[Saved entries]
%%
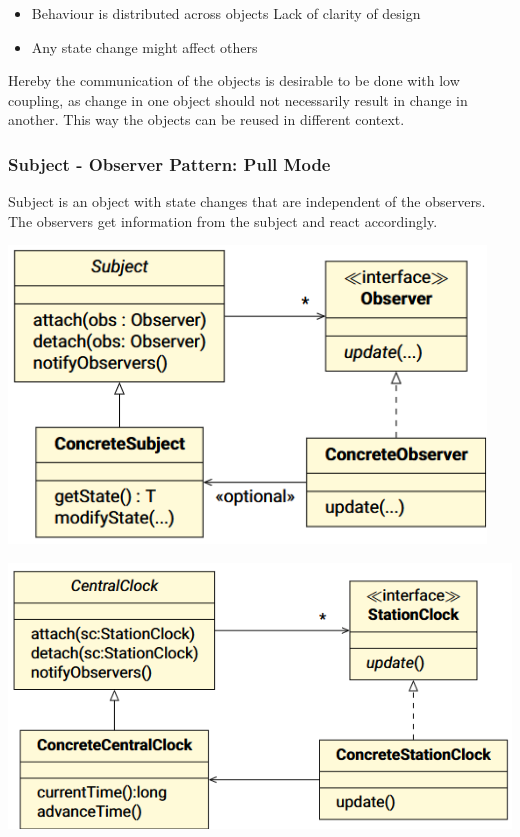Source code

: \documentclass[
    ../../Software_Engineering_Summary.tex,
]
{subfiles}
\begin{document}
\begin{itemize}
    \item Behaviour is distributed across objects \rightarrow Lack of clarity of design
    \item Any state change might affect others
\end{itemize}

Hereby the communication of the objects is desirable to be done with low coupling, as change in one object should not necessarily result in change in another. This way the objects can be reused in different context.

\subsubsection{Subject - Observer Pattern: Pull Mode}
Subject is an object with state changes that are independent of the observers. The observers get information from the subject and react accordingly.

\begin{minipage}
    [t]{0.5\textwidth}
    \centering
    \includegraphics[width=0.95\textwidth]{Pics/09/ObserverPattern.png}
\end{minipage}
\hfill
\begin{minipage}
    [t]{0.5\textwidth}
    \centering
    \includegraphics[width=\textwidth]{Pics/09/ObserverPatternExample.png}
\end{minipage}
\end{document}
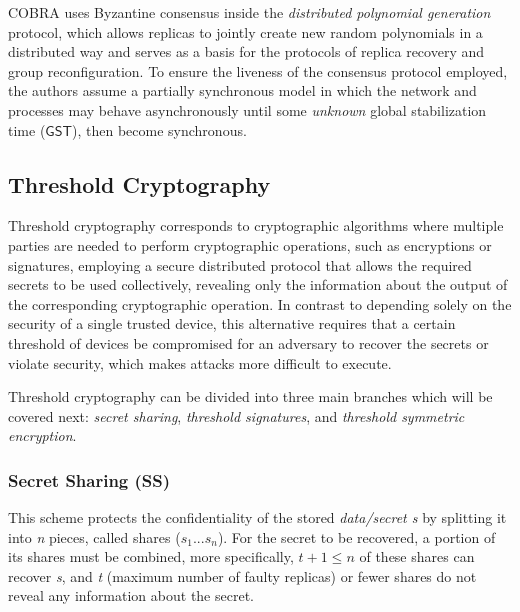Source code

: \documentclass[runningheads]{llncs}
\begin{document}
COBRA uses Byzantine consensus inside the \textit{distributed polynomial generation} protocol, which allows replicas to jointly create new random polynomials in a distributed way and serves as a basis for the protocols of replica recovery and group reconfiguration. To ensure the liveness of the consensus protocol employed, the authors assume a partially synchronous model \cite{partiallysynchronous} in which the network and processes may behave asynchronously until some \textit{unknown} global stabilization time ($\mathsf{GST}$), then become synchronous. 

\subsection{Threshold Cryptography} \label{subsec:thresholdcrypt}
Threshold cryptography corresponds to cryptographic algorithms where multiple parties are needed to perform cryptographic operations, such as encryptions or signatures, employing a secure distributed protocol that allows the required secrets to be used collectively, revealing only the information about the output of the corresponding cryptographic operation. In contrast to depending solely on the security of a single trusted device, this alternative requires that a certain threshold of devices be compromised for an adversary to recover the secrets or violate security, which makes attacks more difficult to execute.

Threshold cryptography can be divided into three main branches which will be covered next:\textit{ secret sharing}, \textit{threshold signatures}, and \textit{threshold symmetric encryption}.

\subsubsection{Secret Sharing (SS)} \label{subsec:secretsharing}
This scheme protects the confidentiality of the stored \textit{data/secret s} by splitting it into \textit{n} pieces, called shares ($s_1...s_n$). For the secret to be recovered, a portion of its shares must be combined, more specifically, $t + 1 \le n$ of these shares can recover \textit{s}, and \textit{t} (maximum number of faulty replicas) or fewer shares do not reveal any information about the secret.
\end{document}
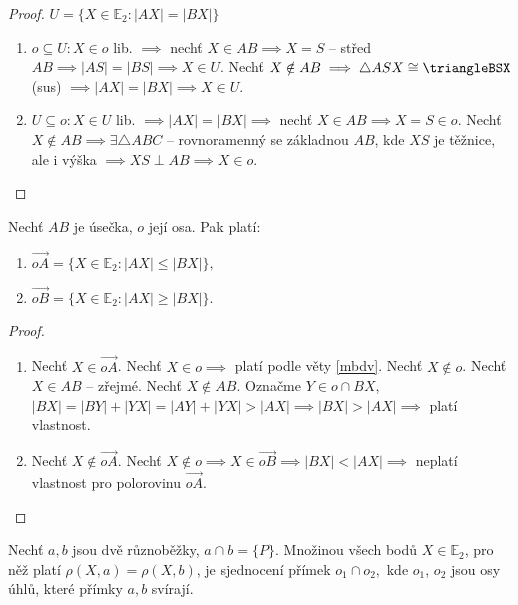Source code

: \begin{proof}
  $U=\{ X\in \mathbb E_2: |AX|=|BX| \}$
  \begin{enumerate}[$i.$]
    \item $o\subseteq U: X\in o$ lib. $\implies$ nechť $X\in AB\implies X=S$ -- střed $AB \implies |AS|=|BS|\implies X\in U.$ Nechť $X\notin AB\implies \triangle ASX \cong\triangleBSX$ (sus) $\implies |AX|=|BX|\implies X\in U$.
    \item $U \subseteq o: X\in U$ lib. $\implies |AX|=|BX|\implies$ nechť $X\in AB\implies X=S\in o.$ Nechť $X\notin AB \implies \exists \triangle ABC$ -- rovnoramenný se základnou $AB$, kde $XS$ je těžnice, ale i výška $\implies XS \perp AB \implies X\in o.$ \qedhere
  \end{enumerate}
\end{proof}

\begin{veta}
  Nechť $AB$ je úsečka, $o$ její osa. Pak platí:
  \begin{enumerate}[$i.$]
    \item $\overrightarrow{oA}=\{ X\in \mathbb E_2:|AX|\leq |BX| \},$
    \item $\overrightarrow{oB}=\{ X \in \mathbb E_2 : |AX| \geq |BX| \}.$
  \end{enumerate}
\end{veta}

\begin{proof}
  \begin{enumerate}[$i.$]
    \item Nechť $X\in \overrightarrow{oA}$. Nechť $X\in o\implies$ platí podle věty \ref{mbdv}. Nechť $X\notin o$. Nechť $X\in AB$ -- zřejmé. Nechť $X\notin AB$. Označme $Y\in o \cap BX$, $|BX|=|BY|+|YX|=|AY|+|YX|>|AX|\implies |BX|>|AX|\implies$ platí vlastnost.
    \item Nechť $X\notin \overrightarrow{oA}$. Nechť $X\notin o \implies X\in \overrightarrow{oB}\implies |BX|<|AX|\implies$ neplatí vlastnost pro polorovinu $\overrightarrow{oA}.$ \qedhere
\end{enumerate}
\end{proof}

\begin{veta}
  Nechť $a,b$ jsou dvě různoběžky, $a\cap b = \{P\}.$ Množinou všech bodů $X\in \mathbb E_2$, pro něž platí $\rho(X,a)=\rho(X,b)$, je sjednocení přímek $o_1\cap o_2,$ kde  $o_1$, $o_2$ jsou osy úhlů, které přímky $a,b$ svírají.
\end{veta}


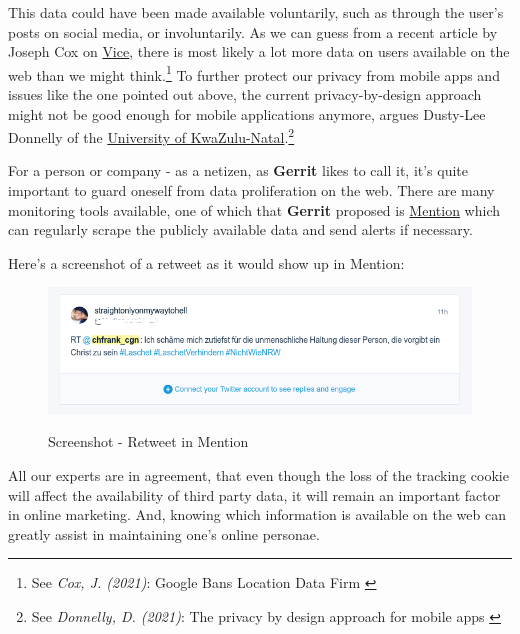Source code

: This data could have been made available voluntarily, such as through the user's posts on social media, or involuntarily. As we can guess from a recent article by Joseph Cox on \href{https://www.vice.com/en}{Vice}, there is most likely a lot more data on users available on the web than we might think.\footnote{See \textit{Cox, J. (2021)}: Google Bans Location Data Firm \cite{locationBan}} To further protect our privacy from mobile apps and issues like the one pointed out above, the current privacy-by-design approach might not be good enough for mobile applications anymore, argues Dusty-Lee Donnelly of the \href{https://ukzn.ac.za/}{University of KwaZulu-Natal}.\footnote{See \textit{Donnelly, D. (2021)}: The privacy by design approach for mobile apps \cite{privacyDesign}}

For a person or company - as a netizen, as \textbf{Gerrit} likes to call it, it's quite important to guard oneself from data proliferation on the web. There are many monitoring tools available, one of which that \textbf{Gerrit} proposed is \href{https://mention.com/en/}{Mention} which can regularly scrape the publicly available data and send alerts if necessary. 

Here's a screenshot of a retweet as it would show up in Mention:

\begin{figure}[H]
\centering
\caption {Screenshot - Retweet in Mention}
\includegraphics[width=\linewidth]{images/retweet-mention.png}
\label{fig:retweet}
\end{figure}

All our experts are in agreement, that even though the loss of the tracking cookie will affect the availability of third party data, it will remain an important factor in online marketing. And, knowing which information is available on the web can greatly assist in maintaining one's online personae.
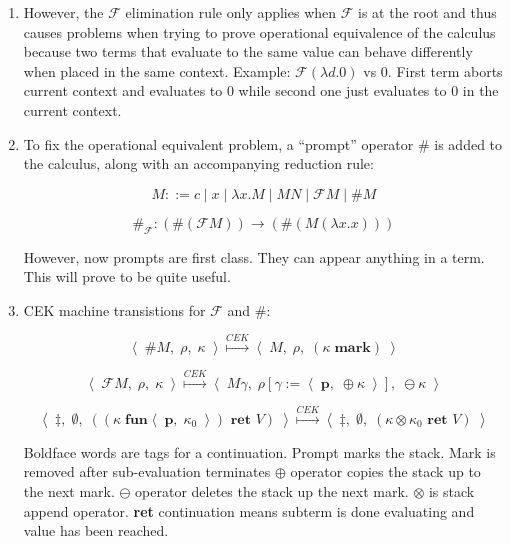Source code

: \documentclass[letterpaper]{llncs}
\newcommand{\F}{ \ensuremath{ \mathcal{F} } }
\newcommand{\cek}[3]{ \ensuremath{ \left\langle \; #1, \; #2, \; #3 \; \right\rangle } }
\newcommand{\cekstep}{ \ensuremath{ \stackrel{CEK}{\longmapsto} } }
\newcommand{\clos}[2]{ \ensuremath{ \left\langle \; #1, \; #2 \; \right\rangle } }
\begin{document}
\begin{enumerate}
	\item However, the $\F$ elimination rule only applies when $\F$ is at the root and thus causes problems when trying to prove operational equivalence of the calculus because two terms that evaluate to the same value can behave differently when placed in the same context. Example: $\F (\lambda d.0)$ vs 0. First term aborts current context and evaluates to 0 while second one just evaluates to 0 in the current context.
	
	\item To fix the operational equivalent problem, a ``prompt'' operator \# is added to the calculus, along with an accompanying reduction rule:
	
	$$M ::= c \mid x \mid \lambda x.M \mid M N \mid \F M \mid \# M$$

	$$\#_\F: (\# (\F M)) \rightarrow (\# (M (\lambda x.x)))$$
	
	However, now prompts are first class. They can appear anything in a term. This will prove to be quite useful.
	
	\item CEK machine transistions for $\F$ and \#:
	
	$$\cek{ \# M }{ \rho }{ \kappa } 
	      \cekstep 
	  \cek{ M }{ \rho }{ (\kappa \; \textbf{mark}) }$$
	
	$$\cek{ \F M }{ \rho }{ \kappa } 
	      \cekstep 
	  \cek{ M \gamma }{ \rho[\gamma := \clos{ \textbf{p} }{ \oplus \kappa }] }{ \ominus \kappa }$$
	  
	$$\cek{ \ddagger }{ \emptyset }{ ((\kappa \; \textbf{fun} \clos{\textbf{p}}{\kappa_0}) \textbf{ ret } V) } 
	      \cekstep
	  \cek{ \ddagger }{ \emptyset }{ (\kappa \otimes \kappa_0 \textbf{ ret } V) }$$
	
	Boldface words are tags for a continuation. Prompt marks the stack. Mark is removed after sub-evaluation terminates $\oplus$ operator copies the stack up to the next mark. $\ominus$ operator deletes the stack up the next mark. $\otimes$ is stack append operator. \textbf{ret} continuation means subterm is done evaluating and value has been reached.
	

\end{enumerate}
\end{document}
%%
▶ THE TASK
The word "clos" may occur in lines of the records. Report how many such lines there are, giving only the number.

▶ ANSWER SECTION
3